Frequently Asked Questions
SECA tax is a U.S. federal tax law that requires self-employed individuals to pay 15.3% on their net earnings to fund Social Security and Medicare, covering both the employer and employee portions of these taxes.
Self-employed individuals such as sole proprietors, partners, independent contractors, and certain LLC or S corporation owners must pay SECA tax if their net earnings exceed $400 annually.
SECA tax is calculated by taking 92.35% of your net self-employment earnings and applying a 15.3% tax rate, which includes 12.4% for Social Security up to an annual cap and 2.9% for Medicare on all earnings.
Yes, SECA tax applies to self-employed individuals who pay the full 15.3%, whereas FICA taxes are split between employees and employers, each paying 7.65% on wages.
Self-employed people pay SECA tax through quarterly estimated tax payments using Form 1040-ES and report it annually on Schedule SE with their Form 1040.
Yes, self-employed individuals can deduct half of the SECA tax (7.65%) as an adjustment to income on their Form 1040, which helps reduce their taxable income.

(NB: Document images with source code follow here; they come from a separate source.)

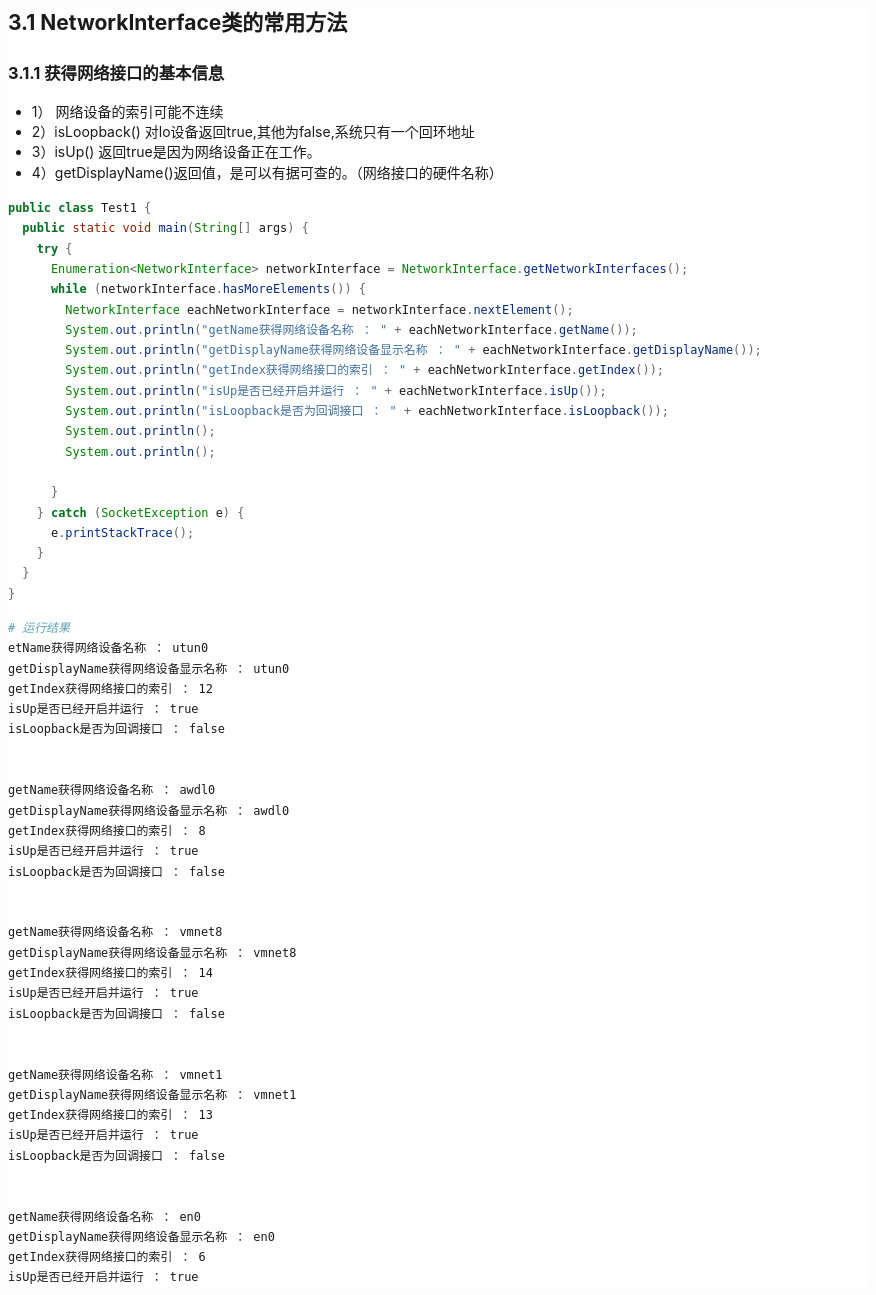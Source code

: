 ## 3.1 NetworkInterface类的常用方法
### 3.1.1 获得网络接口的基本信息
- 1） 网络设备的索引可能不连续
- 2）isLoopback() 对lo设备返回true,其他为false,系统只有一个回环地址
- 3）isUp() 返回true是因为网络设备正在工作。
- 4）getDisplayName()返回值，是可以有据可查的。（网络接口的硬件名称）

```java
public class Test1 {
  public static void main(String[] args) {
    try {
      Enumeration<NetworkInterface> networkInterface = NetworkInterface.getNetworkInterfaces();
      while (networkInterface.hasMoreElements()) {
        NetworkInterface eachNetworkInterface = networkInterface.nextElement();
        System.out.println("getName获得网络设备名称 ： " + eachNetworkInterface.getName());
        System.out.println("getDisplayName获得网络设备显示名称 ： " + eachNetworkInterface.getDisplayName());
        System.out.println("getIndex获得网络接口的索引 ： " + eachNetworkInterface.getIndex());
        System.out.println("isUp是否已经开启并运行 ： " + eachNetworkInterface.isUp());
        System.out.println("isLoopback是否为回调接口 ： " + eachNetworkInterface.isLoopback());
        System.out.println();
        System.out.println();
        
      }
    } catch (SocketException e) {
      e.printStackTrace();
    }
  }
}
```
```bash
# 运行结果
etName获得网络设备名称 ： utun0
getDisplayName获得网络设备显示名称 ： utun0
getIndex获得网络接口的索引 ： 12
isUp是否已经开启并运行 ： true
isLoopback是否为回调接口 ： false


getName获得网络设备名称 ： awdl0
getDisplayName获得网络设备显示名称 ： awdl0
getIndex获得网络接口的索引 ： 8
isUp是否已经开启并运行 ： true
isLoopback是否为回调接口 ： false


getName获得网络设备名称 ： vmnet8
getDisplayName获得网络设备显示名称 ： vmnet8
getIndex获得网络接口的索引 ： 14
isUp是否已经开启并运行 ： true
isLoopback是否为回调接口 ： false


getName获得网络设备名称 ： vmnet1
getDisplayName获得网络设备显示名称 ： vmnet1
getIndex获得网络接口的索引 ： 13
isUp是否已经开启并运行 ： true
isLoopback是否为回调接口 ： false


getName获得网络设备名称 ： en0
getDisplayName获得网络设备显示名称 ： en0
getIndex获得网络接口的索引 ： 6
isUp是否已经开启并运行 ： true
```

Once your net earnings exceed the Social Security wage base (e.g., $142,800 in 2021), you only pay the 2.9% Medicare portion of the SECA tax on earnings above that limit, plus a possible 0.9% Medicare surtax if applicable.
Yes, certain limited partners and elected officials may be exempt from SECA tax, and specific rules apply to self-employed clergy, who have a dual tax status for income and SECA taxes.